(Plain-text document sources)
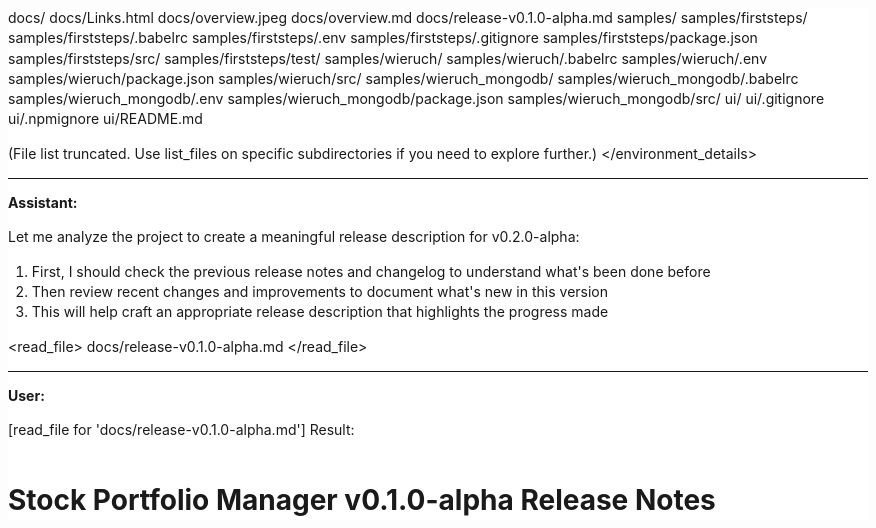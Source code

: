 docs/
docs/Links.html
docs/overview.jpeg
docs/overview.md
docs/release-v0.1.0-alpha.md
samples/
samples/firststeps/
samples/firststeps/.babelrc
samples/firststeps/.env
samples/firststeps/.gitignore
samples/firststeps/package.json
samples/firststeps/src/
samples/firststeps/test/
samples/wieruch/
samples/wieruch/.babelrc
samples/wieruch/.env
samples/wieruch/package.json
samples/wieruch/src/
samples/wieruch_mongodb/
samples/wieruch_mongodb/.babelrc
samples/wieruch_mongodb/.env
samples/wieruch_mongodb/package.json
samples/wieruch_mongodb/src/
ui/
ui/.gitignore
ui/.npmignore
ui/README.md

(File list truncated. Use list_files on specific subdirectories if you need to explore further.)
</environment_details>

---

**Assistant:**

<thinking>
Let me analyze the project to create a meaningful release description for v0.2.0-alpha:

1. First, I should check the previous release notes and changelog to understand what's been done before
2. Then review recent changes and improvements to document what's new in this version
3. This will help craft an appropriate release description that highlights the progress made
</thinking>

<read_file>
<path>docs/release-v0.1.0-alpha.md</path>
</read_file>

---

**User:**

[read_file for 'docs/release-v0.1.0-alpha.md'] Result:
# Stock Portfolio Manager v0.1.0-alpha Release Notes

▶ [What to do] Out of the preceding entries, pull every line containing the string "package".

▶ [Output for this exercise]
samples/firststeps/package.json
samples/wieruch/package.json
samples/wieruch_mongodb/package.json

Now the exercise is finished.